TPA: Flow- and Contex-Sensitive Pointer Analysis

Overview

TPA is an inclusion-based, flow- and context-sensitive pointer analysis framework with k-limiting support. It uses a semi-sparse program representation to achieve both precision and scalability for large C/C++ programs.

  • Location: lib/Alias/TPA

Architecture

The analysis pipeline is organized as:

LLVM IR
   ↓
[IR Transforms]
   ├─ Expand GEP instructions
   ├─ Expand constant expressions
   ├─ Expand indirect branches
   ├─ Fold int-to-ptr casts
   └─ Global cleanup
   ↓
[Front-End Processing]
   ├─ Type collection and analysis
   ├─ Array/pointer layout analysis
   ├─ Struct cast analysis
   ├─ CFG building and simplification
   ├─ Function translation
   └─ Semi-sparse program construction
   ↓
[Global Pointer Analysis]
   ├─ Initialize global variables
   ├─ Initialize functions
   └─ Set up special pointers (null, universal)
   ↓
[Semi-Sparse Analysis]
   ├─ Worklist-based propagation
   ├─ Transfer function evaluation
   ├─ Context management
   └─ Store pruning
   ↓
Points-to Sets (Env and Store)

Core Components

  1. Front-End (FrontEnd/) - TypeCollector: Collects and analyzes types from the LLVM module - TypeAnalysis: Performs type-based analysis - ArrayLayoutAnalysis: Analyzes array memory layouts - PointerLayoutAnalysis: Analyzes pointer memory layouts - StructCastAnalysis: Handles structure casting - CFGBuilder: Builds control-flow graphs from LLVM functions - CFGSimplifier: Simplifies CFGs for efficiency - FunctionTranslator: Translates LLVM functions to CFG representation - InstructionTranslator: Translates LLVM instructions to CFG nodes - SemiSparseProgramBuilder: Constructs the semi-sparse program representation - PriorityAssigner: Assigns priorities to CFG nodes

  2. Program Representation (Program/) - SemiSparseProgram: Main program representation containing CFGs - CFG: Control-flow graph with nodes for different instruction types - CFGNode: Base class for CFG nodes (Entry, Alloc, Copy, Offset, Load, Store, Call, Return)

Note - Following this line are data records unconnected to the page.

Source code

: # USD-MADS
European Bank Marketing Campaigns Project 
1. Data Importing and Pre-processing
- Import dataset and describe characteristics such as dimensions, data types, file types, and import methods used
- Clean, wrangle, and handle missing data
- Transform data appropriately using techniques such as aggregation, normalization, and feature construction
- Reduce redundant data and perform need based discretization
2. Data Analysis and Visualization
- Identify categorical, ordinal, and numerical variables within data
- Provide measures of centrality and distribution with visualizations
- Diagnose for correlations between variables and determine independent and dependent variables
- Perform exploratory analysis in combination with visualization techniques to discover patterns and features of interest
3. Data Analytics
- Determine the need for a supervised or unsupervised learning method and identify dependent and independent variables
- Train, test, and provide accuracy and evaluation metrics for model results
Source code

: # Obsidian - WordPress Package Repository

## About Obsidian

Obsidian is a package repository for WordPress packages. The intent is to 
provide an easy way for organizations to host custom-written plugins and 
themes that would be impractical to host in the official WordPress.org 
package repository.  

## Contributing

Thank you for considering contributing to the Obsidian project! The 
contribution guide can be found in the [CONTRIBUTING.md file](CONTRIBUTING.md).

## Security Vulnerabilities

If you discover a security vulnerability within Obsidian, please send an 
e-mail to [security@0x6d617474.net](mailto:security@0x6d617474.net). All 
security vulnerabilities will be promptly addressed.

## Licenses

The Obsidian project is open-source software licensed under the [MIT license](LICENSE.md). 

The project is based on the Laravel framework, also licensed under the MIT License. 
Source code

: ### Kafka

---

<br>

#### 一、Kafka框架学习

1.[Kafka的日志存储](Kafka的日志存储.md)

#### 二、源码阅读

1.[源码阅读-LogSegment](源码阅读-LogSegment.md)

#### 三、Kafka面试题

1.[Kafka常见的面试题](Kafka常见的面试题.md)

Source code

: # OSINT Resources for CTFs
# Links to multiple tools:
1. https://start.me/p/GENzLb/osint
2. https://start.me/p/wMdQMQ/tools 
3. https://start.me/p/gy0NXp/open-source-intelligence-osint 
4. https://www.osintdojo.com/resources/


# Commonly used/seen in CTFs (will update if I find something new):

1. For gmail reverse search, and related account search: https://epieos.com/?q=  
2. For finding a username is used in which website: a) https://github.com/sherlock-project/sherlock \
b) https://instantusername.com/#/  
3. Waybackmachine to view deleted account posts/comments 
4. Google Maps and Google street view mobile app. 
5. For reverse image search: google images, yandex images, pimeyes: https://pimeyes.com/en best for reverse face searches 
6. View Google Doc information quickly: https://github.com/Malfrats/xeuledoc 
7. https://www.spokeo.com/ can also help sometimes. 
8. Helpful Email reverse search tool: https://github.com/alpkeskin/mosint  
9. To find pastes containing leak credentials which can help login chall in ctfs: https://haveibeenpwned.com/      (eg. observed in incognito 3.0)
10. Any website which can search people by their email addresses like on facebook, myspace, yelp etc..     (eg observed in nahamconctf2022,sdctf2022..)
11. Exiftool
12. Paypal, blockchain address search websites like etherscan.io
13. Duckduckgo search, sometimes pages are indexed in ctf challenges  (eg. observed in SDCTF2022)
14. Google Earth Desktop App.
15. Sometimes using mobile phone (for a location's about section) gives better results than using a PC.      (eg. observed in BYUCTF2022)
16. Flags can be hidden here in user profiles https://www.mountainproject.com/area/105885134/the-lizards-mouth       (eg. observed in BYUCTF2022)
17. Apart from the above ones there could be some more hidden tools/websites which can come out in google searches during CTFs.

  3. Memory Model (MemoryModel/) - MemoryManager: Manages memory objects and allocations - PointerManager: Manages pointer values and their contexts - TypeLayout: Represents type layouts for memory modeling - ArrayLayout: Handles array memory layouts - PointerLayout: Handles pointer memory layouts

  4. Analysis Engine (Engine/) - SemiSparsePointerAnalysis: Main analysis class - GlobalPointerAnalysis: Initializes global state - TransferFunction: Evaluates transfer functions for CFG nodes - SemiSparsePropagator: Propagates facts through the program - Initializer: Sets up initial analysis state - StorePruner: Prunes unnecessary store information - ExternalCallAnalysis: Handles external function calls - Transfer/: Specialized transfer functions:

    • AllocTransfer: Memory allocation

    • CopyTransfer: Pointer assignments

    • OffsetTransfer: Field/array offset operations

    • LoadTransfer: Pointer dereferences (loads)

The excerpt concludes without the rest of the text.